▸ Directions for this task
A faithful copy of all the entries is required, with no pictures in it.

### The input

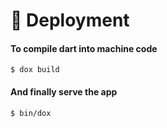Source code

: # 🚀 Deployment

#### To compile dart into machine code

```
$ dox build 
```

#### And finally serve the app

```
$ bin/dox
```
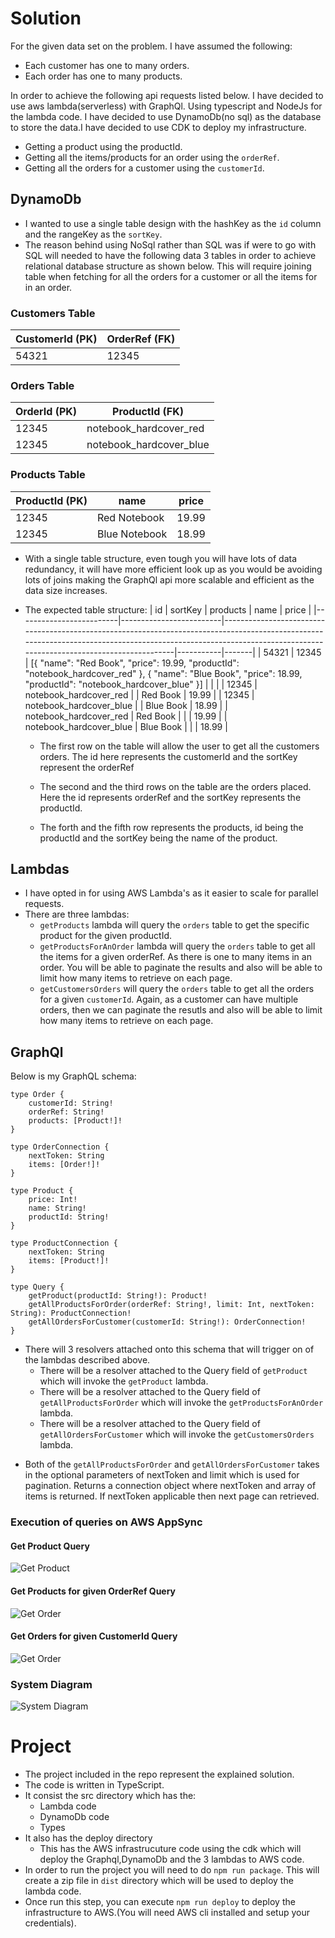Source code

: # Solution

For the given data set on the problem. I have assumed the following:

- Each customer has one to many orders.
- Each order has one to many products.

In order to achieve the following api requests listed below. I have decided to use aws lambda(serverless) with GraphQl. Using typescript and NodeJs for the lambda code. I have decided to use DynamoDb(no sql) as the database to store the data.I have decided to use CDK to deploy my infrastructure.

- Getting a product using the productId.
- Getting all the items/products for an order using the `orderRef`.
- Getting all the orders for a customer using the `customerId`.

## DynamoDb

- I wanted to use a single table design with the hashKey as the `id` column and the rangeKey as the `sortKey`.
- The reason behind using NoSql rather than SQL was if were to go with SQL will needed to have the following data 3 tables in order to achieve relational database structure as shown below. This will require joining table when fetching for all the orders for a customer or all the items for in an order.

### Customers Table

| CustomerId (PK) | OrderRef (FK) |
| --------------- | ------------- |
| 54321           | 12345         |

### Orders Table

| OrderId (PK) | ProductId (FK)          |
| ------------ | ----------------------- |
| 12345        | notebook_hardcover_red  |
| 12345        | notebook_hardcover_blue |

### Products Table

| ProductId (PK) | name          | price |
| -------------- | ------------- | ----- |
| 12345          | Red Notebook  | 19.99 |
| 12345          | Blue Notebook | 18.99 |

- With a single table structure, even tough you will have lots of data redundancy, it will have more efficient look up as you would be avoiding lots of joins making the GraphQl api more scalable and efficient as the data size increases.
- The expected table structure:
  | id | sortKey | products | name | price |
  |-------------------------|-------------------------|------------------------------------------------------------------------------------------------------------------------------------------------------------------------------------------------------------------|-----------|-------|
  | 54321 | 12345 | [{ "name": "Red Book", "price": 19.99, "productId": "notebook_hardcover_red" }, { "name": "Blue Book", "price": 18.99, "productId": "notebook_hardcover_blue" }] | | |
  | 12345 | notebook_hardcover_red | | Red Book | 19.99 |
  | 12345 | notebook_hardcover_blue | | Blue Book | 18.99 |
  | notebook_hardcover_red | Red Book | | | 19.99 |
  | notebook_hardcover_blue | Blue Book | | | 18.99 |

  - The first row on the table will allow the user to get all the customers orders. The id here represents the customerId and the sortKey represent the orderRef

  - The second and the third rows on the table are the orders placed. Here the id represents orderRef and the sortKey represents the productId.

  - The forth and the fifth row represents the products, id being the productId and the sortKey being the name of the product.

## Lambdas

- I have opted in for using AWS Lambda's as it easier to scale for parallel requests.
- There are three lambdas:
  - `getProducts` lambda will query the `orders` table to get the specific product for the given productId.
  - `getProductsForAnOrder` lambda will query the `orders` table to get all the items for a given orderRef. As there is one to many items in an order. You will be able to paginate the results and also will be able to limit how many items to retrieve on each page.
  - `getCustomersOrders` will query the `orders` table to get all the orders for a given `customerId`. Again, as a customer can have multiple orders, then we can paginate the resutls and also will be able to limit how many items to retrieve on each page.

## GraphQl

Below is my GraphQL schema:

```
type Order {
	customerId: String!
	orderRef: String!
	products: [Product!]!
}

type OrderConnection {
	nextToken: String
	items: [Order!]!
}

type Product {
	price: Int!
	name: String!
	productId: String!
}

type ProductConnection {
	nextToken: String
	items: [Product!]!
}

type Query {
	getProduct(productId: String!): Product!
	getAllProductsForOrder(orderRef: String!, limit: Int, nextToken: String): ProductConnection!
	getAllOrdersForCustomer(customerId: String!): OrderConnection!
}
```

- There will 3 resolvers attached onto this schema that will trigger on of the lambdas described above.
  - There will be a resolver attached to the Query field of `getProduct` which will invoke the `getProduct` lambda.
  - There will be a resolver attached to the Query field of `getAllProductsForOrder` which will invoke the `getProductsForAnOrder` lambda.
  - There will be a resolver attached to the Query field of `getAllOrdersForCustomer` which will invoke the `getCustomersOrders` lambda.

* Both of the `getAllProductsForOrder` and `getAllOrdersForCustomer` takes in the optional parameters of nextToken and limit which is used for pagination. Returns a connection object where nextToken and array of items is returned. If nextToken applicable then next page can retrieved.

### Execution of queries on AWS AppSync

#### Get Product Query

![Get Product](getProduct.png)

#### Get Products for given OrderRef Query

![Get Order](getOrder.png)

#### Get Orders for given CustomerId Query

![Get Order](getCustomerOrders.png)

### System Diagram

![System Diagram](diagram.png)

# Project

- The project included in the repo represent the explained solution.
- The code is written in TypeScript.
- It consist the src directory which has the:
  - Lambda code
  - DynamoDb code
  - Types
- It also has the deploy directory
  - This has the AWS infrastrucuture code using the cdk which will deploy the Graphql,DynamoDb and the 3 lambdas to AWS code.
- In order to run the project you will need to do `npm run package`. This will create a zip file in `dist` directory which will be used to deploy the lambda code.
- Once run this step, you can execute `npm run deploy` to deploy the infrastructure to AWS.(You will need AWS cli installed and setup your credentials).
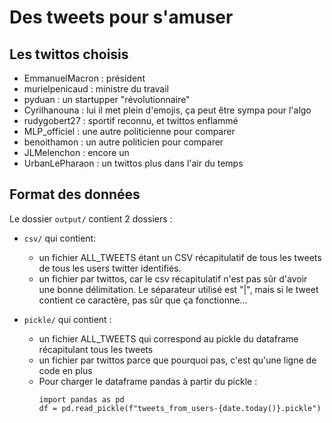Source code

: # Des tweets pour s'amuser

## Les twittos choisis
- EmmanuelMacron : président 
- murielpenicaud : ministre du travail 
- pyduan : un startupper "révolutionnaire"
- Cyrilhanouna : lui il met plein d'emojis, ça peut être sympa pour l'algo
- rudygobert27 : sportif reconnu, et twittos enflammé
- MLP_officiel : une autre politicienne pour comparer
- benoithamon : un autre politicien pour comparer
- JLMelenchon : encore un 
- UrbanLePharaon : un twittos plus dans l'air du temps 

## Format des données
Le dossier `output/` contient 2 dossiers : 
- `csv/` qui contient:
  - un fichier ALL_TWEETS étant un CSV récapitulatif de tous les tweets de tous les users twitter identifiés.
  - un fichier par twittos, car le csv récapitulatif n'est pas sûr d'avoir une bonne délimitation. Le séparateur utilisé est "|", mais si le tweet contient ce caractère, pas sûr que ça fonctionne...
    
- `pickle/` qui contient :
    - un fichier ALL_TWEETS qui correspond au pickle du dataframe récapitulant tous les tweets
    - un fichier par twittos parce que pourquoi pas, c'est qu'une ligne de code en plus
    - Pour charger le dataframe pandas à partir du pickle : 
        ```
        import pandas as pd
        df = pd.read_pickle(f"tweets_from_users-{date.today()}.pickle")
        ```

######

▸ Result below
Source code

: # 🚀 Deployment

#### To compile dart into machine code

```
$ dox build 
```

#### And finally serve the app

```
$ bin/dox
```
Source code

: # Solution

For the given data set on the problem. I have assumed the following:

- Each customer has one to many orders.
- Each order has one to many products.

In order to achieve the following api requests listed below. I have decided to use aws lambda(serverless) with GraphQl. Using typescript and NodeJs for the lambda code. I have decided to use DynamoDb(no sql) as the database to store the data.I have decided to use CDK to deploy my infrastructure.

- Getting a product using the productId.
- Getting all the items/products for an order using the `orderRef`.
- Getting all the orders for a customer using the `customerId`.

## DynamoDb

- I wanted to use a single table design with the hashKey as the `id` column and the rangeKey as the `sortKey`.
- The reason behind using NoSql rather than SQL was if were to go with SQL will needed to have the following data 3 tables in order to achieve relational database structure as shown below. This will require joining table when fetching for all the orders for a customer or all the items for in an order.

### Customers Table

| CustomerId (PK) | OrderRef (FK) |
| --------------- | ------------- |
| 54321           | 12345         |

### Orders Table

| OrderId (PK) | ProductId (FK)          |
| ------------ | ----------------------- |
| 12345        | notebook_hardcover_red  |
| 12345        | notebook_hardcover_blue |

### Products Table

| ProductId (PK) | name          | price |
| -------------- | ------------- | ----- |
| 12345          | Red Notebook  | 19.99 |
| 12345          | Blue Notebook | 18.99 |

- With a single table structure, even tough you will have lots of data redundancy, it will have more efficient look up as you would be avoiding lots of joins making the GraphQl api more scalable and efficient as the data size increases.
- The expected table structure:
  | id | sortKey | products | name | price |
  |-------------------------|-------------------------|------------------------------------------------------------------------------------------------------------------------------------------------------------------------------------------------------------------|-----------|-------|
  | 54321 | 12345 | [{ "name": "Red Book", "price": 19.99, "productId": "notebook_hardcover_red" }, { "name": "Blue Book", "price": 18.99, "productId": "notebook_hardcover_blue" }] | | |
  | 12345 | notebook_hardcover_red | | Red Book | 19.99 |
  | 12345 | notebook_hardcover_blue | | Blue Book | 18.99 |
  | notebook_hardcover_red | Red Book | | | 19.99 |
  | notebook_hardcover_blue | Blue Book | | | 18.99 |

  - The first row on the table will allow the user to get all the customers orders. The id here represents the customerId and the sortKey represent the orderRef

  - The second and the third rows on the table are the orders placed. Here the id represents orderRef and the sortKey represents the productId.

  - The forth and the fifth row represents the products, id being the productId and the sortKey being the name of the product.

## Lambdas

- I have opted in for using AWS Lambda's as it easier to scale for parallel requests.
- There are three lambdas:
  - `getProducts` lambda will query the `orders` table to get the specific product for the given productId.
  - `getProductsForAnOrder` lambda will query the `orders` table to get all the items for a given orderRef. As there is one to many items in an order. You will be able to paginate the results and also will be able to limit how many items to retrieve on each page.
  - `getCustomersOrders` will query the `orders` table to get all the orders for a given `customerId`. Again, as a customer can have multiple orders, then we can paginate the resutls and also will be able to limit how many items to retrieve on each page.

## GraphQl

Below is my GraphQL schema:

```
type Order {
	customerId: String!
	orderRef: String!
	products: [Product!]!
}

type OrderConnection {
	nextToken: String
	items: [Order!]!
}

type Product {
	price: Int!
	name: String!
	productId: String!
}

type ProductConnection {
	nextToken: String
	items: [Product!]!
}

type Query {
	getProduct(productId: String!): Product!
	getAllProductsForOrder(orderRef: String!, limit: Int, nextToken: String): ProductConnection!
	getAllOrdersForCustomer(customerId: String!): OrderConnection!
}
```

- There will 3 resolvers attached onto this schema that will trigger on of the lambdas described above.
  - There will be a resolver attached to the Query field of `getProduct` which will invoke the `getProduct` lambda.
  - There will be a resolver attached to the Query field of `getAllProductsForOrder` which will invoke the `getProductsForAnOrder` lambda.
  - There will be a resolver attached to the Query field of `getAllOrdersForCustomer` which will invoke the `getCustomersOrders` lambda.

* Both of the `getAllProductsForOrder` and `getAllOrdersForCustomer` takes in the optional parameters of nextToken and limit which is used for pagination. Returns a connection object where nextToken and array of items is returned. If nextToken applicable then next page can retrieved.

### Execution of queries on AWS AppSync

#### Get Product Query

![Get Product](getProduct.png)

#### Get Products for given OrderRef Query

![Get Order](getOrder.png)

#### Get Orders for given CustomerId Query

![Get Order](getCustomerOrders.png)

### System Diagram

![System Diagram](diagram.png)

# Project

- The project included in the repo represent the explained solution.
- The code is written in TypeScript.
- It consist the src directory which has the:
  - Lambda code
  - DynamoDb code
  - Types
- It also has the deploy directory
  - This has the AWS infrastrucuture code using the cdk which will deploy the Graphql,DynamoDb and the 3 lambdas to AWS code.
- In order to run the project you will need to do `npm run package`. This will create a zip file in `dist` directory which will be used to deploy the lambda code.
- Once run this step, you can execute `npm run deploy` to deploy the infrastructure to AWS.(You will need AWS cli installed and setup your credentials).
Source code

: # Des tweets pour s'amuser

## Les twittos choisis
- EmmanuelMacron : président 
- murielpenicaud : ministre du travail 
- pyduan : un startupper "révolutionnaire"
- Cyrilhanouna : lui il met plein d'emojis, ça peut être sympa pour l'algo
- rudygobert27 : sportif reconnu, et twittos enflammé
- MLP_officiel : une autre politicienne pour comparer
- benoithamon : un autre politicien pour comparer
- JLMelenchon : encore un 
- UrbanLePharaon : un twittos plus dans l'air du temps 

## Format des données
Le dossier `output/` contient 2 dossiers : 
- `csv/` qui contient:
  - un fichier ALL_TWEETS étant un CSV récapitulatif de tous les tweets de tous les users twitter identifiés.
  - un fichier par twittos, car le csv récapitulatif n'est pas sûr d'avoir une bonne délimitation. Le séparateur utilisé est "|", mais si le tweet contient ce caractère, pas sûr que ça fonctionne...
    
- `pickle/` qui contient :
    - un fichier ALL_TWEETS qui correspond au pickle du dataframe récapitulant tous les tweets
    - un fichier par twittos parce que pourquoi pas, c'est qu'une ligne de code en plus
    - Pour charger le dataframe pandas à partir du pickle : 
        ```
        import pandas as pd
        df = pd.read_pickle(f"tweets_from_users-{date.today()}.pickle")
        ```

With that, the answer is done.